Oleh : Mawardi*
Republik Indonesia saat ini sudah berusia 79 tahun, tentu saja sudah terhitung sangat lama, belum lagi usia Kota Takengon yang sudah berusia 445 tahun. Sudah hampir 4,5 abad atau 7 kali dari usia negara ini berdiri.
Tidak perlu diragukan lagi perihal sumber daya alam yang ada di daerah ini, mulai dari wisata hingga sektor pertanian yang ada mendorong perekonomian masyarakatnya.
Melihat dari segi usia yang sudah berdekade lamanya Kute Takengen harusnya menjadi rujukan pembangunan dan perekonomian di Aceh, akan tetapi ini bagaikan punguk yang merindukan rembulan.
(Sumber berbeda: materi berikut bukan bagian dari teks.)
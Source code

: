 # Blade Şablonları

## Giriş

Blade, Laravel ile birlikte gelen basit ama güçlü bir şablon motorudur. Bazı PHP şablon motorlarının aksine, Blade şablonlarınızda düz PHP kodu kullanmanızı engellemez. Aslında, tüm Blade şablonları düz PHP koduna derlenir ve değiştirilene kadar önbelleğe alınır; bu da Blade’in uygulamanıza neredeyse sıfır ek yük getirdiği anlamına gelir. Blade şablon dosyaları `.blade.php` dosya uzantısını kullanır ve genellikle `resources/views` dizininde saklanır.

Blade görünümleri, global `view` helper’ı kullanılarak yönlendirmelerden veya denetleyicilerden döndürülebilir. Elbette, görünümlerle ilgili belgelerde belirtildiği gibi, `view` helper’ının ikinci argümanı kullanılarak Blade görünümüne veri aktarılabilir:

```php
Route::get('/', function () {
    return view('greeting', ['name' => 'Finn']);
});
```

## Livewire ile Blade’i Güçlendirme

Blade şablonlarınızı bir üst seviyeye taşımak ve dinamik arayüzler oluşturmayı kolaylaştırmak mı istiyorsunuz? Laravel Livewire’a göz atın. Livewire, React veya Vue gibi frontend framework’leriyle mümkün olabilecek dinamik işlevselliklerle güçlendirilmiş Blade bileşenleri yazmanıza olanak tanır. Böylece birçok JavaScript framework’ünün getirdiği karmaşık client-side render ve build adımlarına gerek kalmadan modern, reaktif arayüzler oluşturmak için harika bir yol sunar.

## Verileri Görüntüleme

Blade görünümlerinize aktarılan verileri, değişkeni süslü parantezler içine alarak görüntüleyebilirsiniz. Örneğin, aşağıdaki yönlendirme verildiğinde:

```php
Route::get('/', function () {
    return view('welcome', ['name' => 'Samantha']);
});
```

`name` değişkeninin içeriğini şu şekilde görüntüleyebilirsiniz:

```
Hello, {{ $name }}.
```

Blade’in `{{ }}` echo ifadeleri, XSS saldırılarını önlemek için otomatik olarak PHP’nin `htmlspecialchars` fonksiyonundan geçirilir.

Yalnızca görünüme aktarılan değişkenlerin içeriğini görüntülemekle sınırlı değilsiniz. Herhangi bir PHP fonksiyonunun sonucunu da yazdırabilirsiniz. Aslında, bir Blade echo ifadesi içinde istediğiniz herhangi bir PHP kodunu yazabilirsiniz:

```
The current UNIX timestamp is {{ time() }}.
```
Berbagai macam pertanyaan kemudian muncul, apakah ini salah masyarakatnya atau apakah pemerintahannya atau pemimpinnya?
Mencerdaskan kehidupan bangsa atau meningkatkan kualitas sumber daya masyarakat (SDM) adalah tugas dan kewajiban pemerintah sesuai dengan amanah perundangan-undangan.
Melihat potensi yang ada saat ini Aceh Tengah atau Kute Takengen harusnya daerah ini sudah jaya, jika melihat dari SDM yang ada dan SDA yang melimpah ruah di kota dingin ini, harusnya kita sudah kaya.
Siapa yang diuntungkan dari potensi SDA yang ada apakah kita layak kaya dan apakah kita masih miskin, lantas jika kita yang miskin siapa yang menikmati kekayaan alam kita?
Pertanyaan ini selalu muncul dibenak kita, siapa yang sebenarnya menikmati kekayaaan alam daerah ini, kita atau oligarki?
Oligarki akan terus memupuk kekayaan melalui kekuasaan yang diperoleh melalui segala cara walau dengan mengorbankan rakyatnya sendiri, contoh saja penerimaan tambang Linge.
Maka apa yang rakyat harapkan dari pemerintah yang jelas jelas memperkosa daerahnya sendiri dengan narasi narasi ke untungan bagi oligarki.
Dengan perayaan HUT Kute Takengen 445 mari kita ingatkan para pejabat pejabat yang hanya numpang duduk yang semata mata untuk memperkaya diri sendiri.